I refer back to the John Cassidy Quote; If Ted were to explain to the public that he was ‘substantive’ in terms of his policy, he would have to admit that he believed in the old idea of trickle-down economics. He would have to say, and I am sure he believes this, ‘You know what guys, the oligarchs, the bankers, the oil barons and the markets are who you should thank for you becoming wealthier, not poorer’. No American would buy that. And so, poor old Ted Cruz plays to the crowd. He says,
“the top one percent, the millionaires and billionaires the president loves to demagogue, one or two of whom are here with us tonight,”
are the ones doing well off the back of the poor. He receives rapturous applause but it is all hot air, and Ted knows it. They are probably there to support his campaign.
I use Ted Cruz to highlight a point, but every candidate in the race suffers from the same paradox. If the candidates detail their real plans, they risk undermining any strategy to appear authentic and for the people. Each candidate is trailing Donald Trump in the polls and by some margin.
@wikipedia commons
Trump, a suggested racist whose various bouts of misogynistic communication seem to have caused him no ill favour, soars because the average American has such little faith in politics that he or she is drawn to someone that says what they believe, someone that is authentic; however off colour he is.

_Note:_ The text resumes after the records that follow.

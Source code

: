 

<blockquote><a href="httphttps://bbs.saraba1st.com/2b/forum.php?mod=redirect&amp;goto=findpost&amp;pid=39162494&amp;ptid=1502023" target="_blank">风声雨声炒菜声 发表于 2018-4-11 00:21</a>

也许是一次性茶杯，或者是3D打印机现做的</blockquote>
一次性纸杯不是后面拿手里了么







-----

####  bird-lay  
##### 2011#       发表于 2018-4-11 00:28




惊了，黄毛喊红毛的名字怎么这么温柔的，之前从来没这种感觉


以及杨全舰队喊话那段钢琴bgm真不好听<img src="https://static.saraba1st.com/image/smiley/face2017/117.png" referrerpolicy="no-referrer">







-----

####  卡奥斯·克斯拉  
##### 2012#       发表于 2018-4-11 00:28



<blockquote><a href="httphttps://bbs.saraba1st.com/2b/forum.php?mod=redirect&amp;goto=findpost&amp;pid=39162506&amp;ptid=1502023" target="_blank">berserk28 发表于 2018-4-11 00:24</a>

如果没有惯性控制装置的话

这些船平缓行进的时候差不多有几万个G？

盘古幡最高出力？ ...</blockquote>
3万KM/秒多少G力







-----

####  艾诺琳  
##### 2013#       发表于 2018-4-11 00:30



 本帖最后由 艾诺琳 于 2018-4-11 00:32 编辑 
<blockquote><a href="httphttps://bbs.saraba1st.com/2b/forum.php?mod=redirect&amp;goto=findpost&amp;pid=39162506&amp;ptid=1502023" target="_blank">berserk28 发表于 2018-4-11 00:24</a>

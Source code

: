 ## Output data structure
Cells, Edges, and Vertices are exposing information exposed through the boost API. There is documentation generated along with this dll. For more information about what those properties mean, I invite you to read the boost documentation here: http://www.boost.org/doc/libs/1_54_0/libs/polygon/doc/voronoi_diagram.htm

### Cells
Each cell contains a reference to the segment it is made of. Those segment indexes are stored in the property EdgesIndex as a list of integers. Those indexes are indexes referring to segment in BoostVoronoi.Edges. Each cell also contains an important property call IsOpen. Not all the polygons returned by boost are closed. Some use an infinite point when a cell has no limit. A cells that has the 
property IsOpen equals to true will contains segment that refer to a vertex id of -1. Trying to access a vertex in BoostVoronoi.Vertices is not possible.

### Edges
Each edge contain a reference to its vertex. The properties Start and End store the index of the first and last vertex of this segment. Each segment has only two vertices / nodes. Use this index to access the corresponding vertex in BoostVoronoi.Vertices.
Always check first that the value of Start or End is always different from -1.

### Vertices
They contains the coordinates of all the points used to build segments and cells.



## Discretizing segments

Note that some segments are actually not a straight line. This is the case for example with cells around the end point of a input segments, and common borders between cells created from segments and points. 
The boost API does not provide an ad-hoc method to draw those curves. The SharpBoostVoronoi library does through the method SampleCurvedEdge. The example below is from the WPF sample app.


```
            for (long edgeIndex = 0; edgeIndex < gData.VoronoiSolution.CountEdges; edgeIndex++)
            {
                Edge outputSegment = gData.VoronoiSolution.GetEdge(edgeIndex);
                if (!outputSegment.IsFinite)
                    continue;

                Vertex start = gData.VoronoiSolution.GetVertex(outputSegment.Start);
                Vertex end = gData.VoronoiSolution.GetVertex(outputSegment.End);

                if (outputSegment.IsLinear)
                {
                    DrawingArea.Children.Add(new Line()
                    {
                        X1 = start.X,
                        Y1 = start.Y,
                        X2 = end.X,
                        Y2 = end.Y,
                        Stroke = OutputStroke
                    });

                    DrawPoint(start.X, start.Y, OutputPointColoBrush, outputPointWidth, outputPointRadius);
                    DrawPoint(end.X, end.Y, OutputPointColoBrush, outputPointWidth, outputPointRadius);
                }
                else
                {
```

All eleven candidates standing in front of the CNBC cameras last week showed one thing, if nothing else. They are aware of the power of personality politics and that even if each of their policy platforms is contrary to the interests of the American working or middle classes, they must all sing and dance a ‘middle America’ friendly song, even if, secretly, their economics serves to concentrate wealth in the hands of a few.